A trucker I hitchhiked with up there once told me nearly the entire forest of Maine had been harvested five times since the earliest settlers cut trees for the King of England’s navy. I found this amazing since we tend to think of our Maine wilderness as “virgin forest” when in actuality it is far from that. At that time, it was rumored that some of the trees bearing the “Kings Mark” still existed in remote portions of the forest. These were giant pines that were marked as ideal for masts to go on the tall ships in the British Navy in the 1700’s. I never saw one, so I suspect it may have just been folklore.

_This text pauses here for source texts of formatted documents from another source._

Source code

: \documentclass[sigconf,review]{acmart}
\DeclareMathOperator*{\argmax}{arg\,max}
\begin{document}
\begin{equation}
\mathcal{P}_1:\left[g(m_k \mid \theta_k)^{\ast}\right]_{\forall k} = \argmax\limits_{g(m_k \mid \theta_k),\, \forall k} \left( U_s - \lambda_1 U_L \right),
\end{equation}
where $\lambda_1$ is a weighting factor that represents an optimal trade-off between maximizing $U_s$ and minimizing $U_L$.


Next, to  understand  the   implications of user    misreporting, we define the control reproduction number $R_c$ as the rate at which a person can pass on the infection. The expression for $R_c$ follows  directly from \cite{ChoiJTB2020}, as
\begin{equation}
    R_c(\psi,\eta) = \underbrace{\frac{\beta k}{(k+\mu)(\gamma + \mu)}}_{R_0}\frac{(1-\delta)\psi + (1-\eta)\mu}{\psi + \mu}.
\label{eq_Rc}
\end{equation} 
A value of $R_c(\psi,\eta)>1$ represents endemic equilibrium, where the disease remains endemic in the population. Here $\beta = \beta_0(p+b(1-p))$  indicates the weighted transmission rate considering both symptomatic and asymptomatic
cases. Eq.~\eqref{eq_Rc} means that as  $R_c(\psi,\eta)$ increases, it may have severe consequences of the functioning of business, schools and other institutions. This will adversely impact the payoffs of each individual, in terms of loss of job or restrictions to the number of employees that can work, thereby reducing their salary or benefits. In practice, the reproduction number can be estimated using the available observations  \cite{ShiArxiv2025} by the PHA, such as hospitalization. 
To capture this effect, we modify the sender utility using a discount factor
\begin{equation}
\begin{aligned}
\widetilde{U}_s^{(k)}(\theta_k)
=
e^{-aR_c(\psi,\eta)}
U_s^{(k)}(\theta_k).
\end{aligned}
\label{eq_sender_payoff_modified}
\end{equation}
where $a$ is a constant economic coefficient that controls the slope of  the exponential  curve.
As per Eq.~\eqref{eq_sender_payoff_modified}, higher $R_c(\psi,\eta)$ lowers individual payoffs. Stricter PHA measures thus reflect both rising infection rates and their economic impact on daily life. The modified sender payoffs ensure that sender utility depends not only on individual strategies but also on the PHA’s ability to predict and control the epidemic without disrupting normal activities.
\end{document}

Back in the 1970s the logging industry was undergoing a huge transition. Large logging settlements like the one called “Telos Camp” had several hundred residents. They were loggers, skidder operators, truckers or those that ran supporting services for them. These were all incredibly strong men, mostly French Canadians who worked long hours bringing trees to the yards to be hauled to the mills in Millinocket. The houses they lived in were little larger than ice fishing shacks. They were a comfortable warm place to rest weary bones, but not much else.




I remember being invited to dine with these guys at a huge mess hall where at least 100 men sat and ate like kings. Their caloric intake had to be very high to replace what they burned in the woods. The food was incredibly good and there was always lots of it. I walked in to the large dining area to a din of French conversation over the evening meal. As I sat down and was introduced, their language instantly changed to English. This was a bit unsettling for me since I did not know any conversational French, let alone the brand of Canadian French spoken in the logging camps.




Slowly but surely these men were being replaced with machinery. In some places the new hydraulic mechanical marvels that cut limbed and stacked trees in the blink of an eye were being used. The handwriting was on the wall for a centuries-old tradition of Maine logging. Skidders had replaced horses, trucks had replaced the river drives, chainsaws had replaced two-man raker saws and now these machines would replace the lumberjack. After what seemed like many long hours over dusty roads, I finally pulled into the Ranger quarters at Chamberlain Thoroughfare.




I was surprised to see a neat, newly built log cabin home with bright cedar logs and a green roof. Perhaps my quarters would be here. The building had a small section that was used to check in campers as most who did the Allagash trip over its hundred plus miles of waterway typically began here. At that time, more than 10,000 adventurers would do the entire length of the trip in a summer season. I got out of the car, stretched my legs and went to the door of the cabin and knocked. Soon, a big man with a red face and sparse blonde air met me and shook my hand. You must be Tom’s boy, he said. I’m Skip Cram, he said. You will be working for me. He was the head ranger at this checkpoint where I’d be spending the next two and a half months. “Let me show you to your quarters”.




Instead of going in, he pointed up the road towards a dilapidated singlewide mobile home that looked like it came from a junkyard. Inside, I was cringing at the thought of bunking there, but decided it would be ok.